• _THE RECORDS_
************

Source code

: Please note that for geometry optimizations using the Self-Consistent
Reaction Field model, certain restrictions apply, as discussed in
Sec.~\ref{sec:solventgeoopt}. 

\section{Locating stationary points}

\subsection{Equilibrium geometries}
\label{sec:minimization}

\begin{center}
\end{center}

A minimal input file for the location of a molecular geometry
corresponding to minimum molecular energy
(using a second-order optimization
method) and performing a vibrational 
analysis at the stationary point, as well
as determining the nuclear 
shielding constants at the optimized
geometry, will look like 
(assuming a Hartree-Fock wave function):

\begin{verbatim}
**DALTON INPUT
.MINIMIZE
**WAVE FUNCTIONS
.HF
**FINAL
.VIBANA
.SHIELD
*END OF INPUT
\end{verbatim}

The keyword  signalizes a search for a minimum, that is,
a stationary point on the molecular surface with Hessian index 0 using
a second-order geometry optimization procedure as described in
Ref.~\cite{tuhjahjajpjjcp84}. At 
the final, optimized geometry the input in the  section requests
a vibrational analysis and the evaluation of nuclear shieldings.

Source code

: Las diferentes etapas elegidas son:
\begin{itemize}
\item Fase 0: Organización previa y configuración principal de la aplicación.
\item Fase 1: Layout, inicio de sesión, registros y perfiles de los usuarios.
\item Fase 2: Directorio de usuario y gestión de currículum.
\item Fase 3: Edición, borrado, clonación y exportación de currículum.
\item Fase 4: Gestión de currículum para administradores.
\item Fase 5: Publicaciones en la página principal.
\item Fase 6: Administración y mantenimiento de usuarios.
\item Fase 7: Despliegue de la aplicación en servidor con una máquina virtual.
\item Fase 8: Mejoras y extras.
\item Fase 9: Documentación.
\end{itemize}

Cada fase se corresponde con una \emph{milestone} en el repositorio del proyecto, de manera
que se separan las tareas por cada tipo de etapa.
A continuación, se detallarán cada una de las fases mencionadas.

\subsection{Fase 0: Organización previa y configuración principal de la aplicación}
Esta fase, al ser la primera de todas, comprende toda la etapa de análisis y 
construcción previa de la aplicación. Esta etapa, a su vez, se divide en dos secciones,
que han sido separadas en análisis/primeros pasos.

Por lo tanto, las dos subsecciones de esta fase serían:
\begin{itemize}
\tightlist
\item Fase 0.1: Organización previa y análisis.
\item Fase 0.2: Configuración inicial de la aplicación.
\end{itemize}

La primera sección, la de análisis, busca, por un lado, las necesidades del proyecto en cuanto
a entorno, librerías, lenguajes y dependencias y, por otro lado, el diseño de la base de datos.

************

• _TASK STATEMENT_
Everything from the first line of the records above through the line containing "principal de la aplicación." should be restated word for word; leave out all other lines.

• _SOLVED EXERCISE_
Source code

: Please note that for geometry optimizations using the Self-Consistent
Reaction Field model, certain restrictions apply, as discussed in
Sec.~\ref{sec:solventgeoopt}. 

\section{Locating stationary points}

\subsection{Equilibrium geometries}
\label{sec:minimization}

\begin{center}
\end{center}

A minimal input file for the location of a molecular geometry
corresponding to minimum molecular energy
(using a second-order optimization
method) and performing a vibrational 
analysis at the stationary point, as well
as determining the nuclear 
shielding constants at the optimized
geometry, will look like 
(assuming a Hartree-Fock wave function):

\begin{verbatim}
**DALTON INPUT
.MINIMIZE
**WAVE FUNCTIONS
.HF
**FINAL
.VIBANA
.SHIELD
*END OF INPUT
\end{verbatim}

The keyword  signalizes a search for a minimum, that is,
a stationary point on the molecular surface with Hessian index 0 using
a second-order geometry optimization procedure as described in
Ref.~\cite{tuhjahjajpjjcp84}. At 
the final, optimized geometry the input in the  section requests
a vibrational analysis and the evaluation of nuclear shieldings.

Source code

: Las diferentes etapas elegidas son:
\begin{itemize}
\item Fase 0: Organización previa y configuración principal de la aplicación.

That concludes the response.